YOUR TASK:
All lines below starting at the one that holds "Source code" and ending at the one that holds "then $f(x) \in f(y) : f(a)$." should be printed exactly, ends included. Pictures should not be printed, nor anything else.

Items from a dataset:

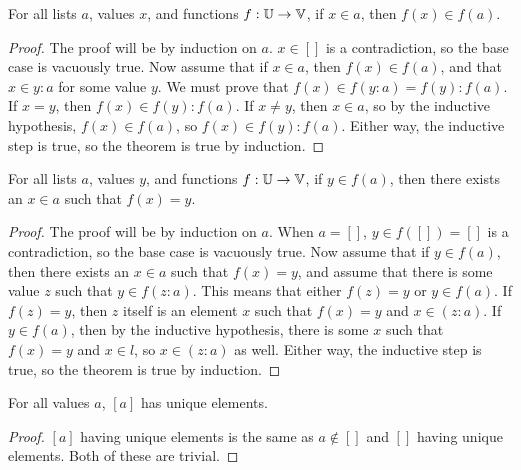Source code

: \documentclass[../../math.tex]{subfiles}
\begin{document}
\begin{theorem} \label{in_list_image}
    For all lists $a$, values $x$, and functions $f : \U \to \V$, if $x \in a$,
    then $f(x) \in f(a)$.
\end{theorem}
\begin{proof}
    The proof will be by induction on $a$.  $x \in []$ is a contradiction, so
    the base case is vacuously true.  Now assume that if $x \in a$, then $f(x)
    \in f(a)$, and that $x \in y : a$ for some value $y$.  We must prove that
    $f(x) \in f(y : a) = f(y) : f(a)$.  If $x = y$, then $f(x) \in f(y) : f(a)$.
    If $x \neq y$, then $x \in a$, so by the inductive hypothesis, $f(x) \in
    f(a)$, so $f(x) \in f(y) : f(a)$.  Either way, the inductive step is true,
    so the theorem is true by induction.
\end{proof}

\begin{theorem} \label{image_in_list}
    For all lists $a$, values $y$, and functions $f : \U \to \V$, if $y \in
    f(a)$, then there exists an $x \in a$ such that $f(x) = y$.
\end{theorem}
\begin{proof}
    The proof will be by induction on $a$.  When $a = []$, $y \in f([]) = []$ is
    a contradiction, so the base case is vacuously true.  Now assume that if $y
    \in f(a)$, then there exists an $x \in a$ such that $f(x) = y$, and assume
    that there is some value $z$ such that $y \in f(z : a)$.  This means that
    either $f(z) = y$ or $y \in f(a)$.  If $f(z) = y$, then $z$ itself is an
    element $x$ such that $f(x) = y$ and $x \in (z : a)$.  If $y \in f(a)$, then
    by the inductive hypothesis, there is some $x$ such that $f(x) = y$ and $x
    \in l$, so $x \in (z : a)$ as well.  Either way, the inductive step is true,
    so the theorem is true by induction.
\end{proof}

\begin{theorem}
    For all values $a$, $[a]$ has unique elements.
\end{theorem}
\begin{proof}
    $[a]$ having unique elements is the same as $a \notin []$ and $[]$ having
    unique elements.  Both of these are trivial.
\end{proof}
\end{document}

* * *

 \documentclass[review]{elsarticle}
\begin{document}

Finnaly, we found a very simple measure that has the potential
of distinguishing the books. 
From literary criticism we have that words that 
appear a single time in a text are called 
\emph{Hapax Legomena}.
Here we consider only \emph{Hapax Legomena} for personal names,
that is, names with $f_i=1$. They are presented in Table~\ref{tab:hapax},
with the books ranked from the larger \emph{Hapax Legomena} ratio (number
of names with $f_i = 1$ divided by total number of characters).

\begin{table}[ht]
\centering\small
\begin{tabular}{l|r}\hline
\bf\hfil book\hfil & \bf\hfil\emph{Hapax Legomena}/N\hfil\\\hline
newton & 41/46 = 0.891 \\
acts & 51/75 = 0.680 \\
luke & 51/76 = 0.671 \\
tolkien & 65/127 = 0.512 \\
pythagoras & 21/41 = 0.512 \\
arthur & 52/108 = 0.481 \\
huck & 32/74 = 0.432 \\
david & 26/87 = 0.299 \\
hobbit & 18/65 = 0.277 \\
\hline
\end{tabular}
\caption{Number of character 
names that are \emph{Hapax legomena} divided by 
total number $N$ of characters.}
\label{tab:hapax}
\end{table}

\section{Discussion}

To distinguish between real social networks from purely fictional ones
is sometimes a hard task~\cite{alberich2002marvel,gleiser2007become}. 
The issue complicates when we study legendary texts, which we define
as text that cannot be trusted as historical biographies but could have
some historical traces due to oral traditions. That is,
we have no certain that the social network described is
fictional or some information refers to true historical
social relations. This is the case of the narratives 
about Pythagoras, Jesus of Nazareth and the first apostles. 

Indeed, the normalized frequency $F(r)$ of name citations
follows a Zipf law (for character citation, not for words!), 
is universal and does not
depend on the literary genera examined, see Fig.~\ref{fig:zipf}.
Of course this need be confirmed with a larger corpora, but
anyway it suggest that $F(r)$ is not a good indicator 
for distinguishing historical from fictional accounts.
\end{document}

THE ANSWER:
Source code

: \documentclass[../../math.tex]{subfiles}
\begin{document}
\begin{theorem} \label{in_list_image}
    For all lists $a$, values $x$, and functions $f : \U \to \V$, if $x \in a$,
    then $f(x) \in f(a)$.
\end{theorem}
\begin{proof}
    The proof will be by induction on $a$.  $x \in []$ is a contradiction, so
    the base case is vacuously true.  Now assume that if $x \in a$, then $f(x)
    \in f(a)$, and that $x \in y : a$ for some value $y$.  We must prove that
    $f(x) \in f(y : a) = f(y) : f(a)$.  If $x = y$, then $f(x) \in f(y) : f(a)$.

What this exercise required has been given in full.